> Listed entries:
· · ·

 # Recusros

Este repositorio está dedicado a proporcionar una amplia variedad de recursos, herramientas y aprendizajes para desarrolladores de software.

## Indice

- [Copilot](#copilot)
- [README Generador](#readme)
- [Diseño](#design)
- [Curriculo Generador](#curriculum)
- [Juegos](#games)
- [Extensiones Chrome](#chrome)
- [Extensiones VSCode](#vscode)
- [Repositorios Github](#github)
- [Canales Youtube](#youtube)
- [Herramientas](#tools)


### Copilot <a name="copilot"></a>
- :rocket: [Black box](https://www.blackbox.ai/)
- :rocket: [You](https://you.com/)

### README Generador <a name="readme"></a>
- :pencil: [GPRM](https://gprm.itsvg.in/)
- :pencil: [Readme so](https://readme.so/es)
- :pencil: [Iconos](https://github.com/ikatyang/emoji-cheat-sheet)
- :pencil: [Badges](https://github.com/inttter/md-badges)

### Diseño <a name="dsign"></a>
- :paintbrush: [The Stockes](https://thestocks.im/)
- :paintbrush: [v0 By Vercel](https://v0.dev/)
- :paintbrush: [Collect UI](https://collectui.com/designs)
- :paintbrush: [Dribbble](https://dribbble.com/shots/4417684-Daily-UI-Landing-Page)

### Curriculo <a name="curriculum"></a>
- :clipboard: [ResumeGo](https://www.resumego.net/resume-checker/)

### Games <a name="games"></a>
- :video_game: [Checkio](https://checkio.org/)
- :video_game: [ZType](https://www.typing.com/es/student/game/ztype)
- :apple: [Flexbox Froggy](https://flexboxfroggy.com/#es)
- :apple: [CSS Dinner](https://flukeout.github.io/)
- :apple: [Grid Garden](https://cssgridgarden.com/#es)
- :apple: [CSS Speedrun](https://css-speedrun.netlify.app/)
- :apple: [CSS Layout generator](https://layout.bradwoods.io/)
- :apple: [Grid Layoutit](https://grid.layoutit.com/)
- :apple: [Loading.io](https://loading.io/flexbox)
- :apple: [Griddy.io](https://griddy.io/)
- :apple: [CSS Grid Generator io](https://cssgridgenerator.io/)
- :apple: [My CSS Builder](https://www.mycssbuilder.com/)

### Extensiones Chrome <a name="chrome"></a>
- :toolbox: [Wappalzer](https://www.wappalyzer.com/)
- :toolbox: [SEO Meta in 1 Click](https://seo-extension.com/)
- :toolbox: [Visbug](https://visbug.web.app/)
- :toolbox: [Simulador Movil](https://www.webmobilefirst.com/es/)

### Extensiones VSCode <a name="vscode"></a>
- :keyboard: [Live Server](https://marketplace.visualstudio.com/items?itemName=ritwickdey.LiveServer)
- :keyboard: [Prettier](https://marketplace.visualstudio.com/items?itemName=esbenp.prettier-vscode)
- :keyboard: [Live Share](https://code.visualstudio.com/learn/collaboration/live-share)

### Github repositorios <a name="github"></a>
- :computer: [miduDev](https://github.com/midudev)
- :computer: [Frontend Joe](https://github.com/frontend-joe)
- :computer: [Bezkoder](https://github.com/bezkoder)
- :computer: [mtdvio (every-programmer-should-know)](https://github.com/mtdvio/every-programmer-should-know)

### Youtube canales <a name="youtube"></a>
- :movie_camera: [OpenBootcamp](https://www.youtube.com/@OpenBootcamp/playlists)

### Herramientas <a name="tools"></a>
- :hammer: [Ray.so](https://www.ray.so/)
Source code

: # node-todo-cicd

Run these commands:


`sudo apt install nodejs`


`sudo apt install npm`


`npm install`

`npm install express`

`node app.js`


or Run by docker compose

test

· · ·

> Instructions to follow:
Copy the listing exactly as it stands.

> Exercise answer:
 # Recusros

Este repositorio está dedicado a proporcionar una amplia variedad de recursos, herramientas y aprendizajes para desarrolladores de software.

## Indice

- [Copilot](#copilot)
- [README Generador](#readme)
- [Diseño](#design)
- [Curriculo Generador](#curriculum)
- [Juegos](#games)
- [Extensiones Chrome](#chrome)
- [Extensiones VSCode](#vscode)
- [Repositorios Github](#github)
- [Canales Youtube](#youtube)
- [Herramientas](#tools)


### Copilot <a name="copilot"></a>
- :rocket: [Black box](https://www.blackbox.ai/)
- :rocket: [You](https://you.com/)

### README Generador <a name="readme"></a>
- :pencil: [GPRM](https://gprm.itsvg.in/)
- :pencil: [Readme so](https://readme.so/es)
- :pencil: [Iconos](https://github.com/ikatyang/emoji-cheat-sheet)
- :pencil: [Badges](https://github.com/inttter/md-badges)

### Diseño <a name="dsign"></a>
- :paintbrush: [The Stockes](https://thestocks.im/)
- :paintbrush: [v0 By Vercel](https://v0.dev/)
- :paintbrush: [Collect UI](https://collectui.com/designs)
- :paintbrush: [Dribbble](https://dribbble.com/shots/4417684-Daily-UI-Landing-Page)

### Curriculo <a name="curriculum"></a>
- :clipboard: [ResumeGo](https://www.resumego.net/resume-checker/)

### Games <a name="games"></a>
- :video_game: [Checkio](https://checkio.org/)
- :video_game: [ZType](https://www.typing.com/es/student/game/ztype)
- :apple: [Flexbox Froggy](https://flexboxfroggy.com/#es)
- :apple: [CSS Dinner](https://flukeout.github.io/)
- :apple: [Grid Garden](https://cssgridgarden.com/#es)
- :apple: [CSS Speedrun](https://css-speedrun.netlify.app/)
- :apple: [CSS Layout generator](https://layout.bradwoods.io/)
- :apple: [Grid Layoutit](https://grid.layoutit.com/)
- :apple: [Loading.io](https://loading.io/flexbox)
- :apple: [Griddy.io](https://griddy.io/)
- :apple: [CSS Grid Generator io](https://cssgridgenerator.io/)
- :apple: [My CSS Builder](https://www.mycssbuilder.com/)

### Extensiones Chrome <a name="chrome"></a>
- :toolbox: [Wappalzer](https://www.wappalyzer.com/)
- :toolbox: [SEO Meta in 1 Click](https://seo-extension.com/)
- :toolbox: [Visbug](https://visbug.web.app/)
- :toolbox: [Simulador Movil](https://www.webmobilefirst.com/es/)

### Extensiones VSCode <a name="vscode"></a>
- :keyboard: [Live Server](https://marketplace.visualstudio.com/items?itemName=ritwickdey.LiveServer)
- :keyboard: [Prettier](https://marketplace.visualstudio.com/items?itemName=esbenp.prettier-vscode)
- :keyboard: [Live Share](https://code.visualstudio.com/learn/collaboration/live-share)

### Github repositorios <a name="github"></a>
- :computer: [miduDev](https://github.com/midudev)
- :computer: [Frontend Joe](https://github.com/frontend-joe)
- :computer: [Bezkoder](https://github.com/bezkoder)
- :computer: [mtdvio (every-programmer-should-know)](https://github.com/mtdvio/every-programmer-should-know)

### Youtube canales <a name="youtube"></a>
- :movie_camera: [OpenBootcamp](https://www.youtube.com/@OpenBootcamp/playlists)

### Herramientas <a name="tools"></a>
- :hammer: [Ray.so](https://www.ray.so/)
Source code

: # node-todo-cicd

Run these commands:


`sudo apt install nodejs`


`sudo apt install npm`


`npm install`

`npm install express`

`node app.js`


or Run by docker compose

test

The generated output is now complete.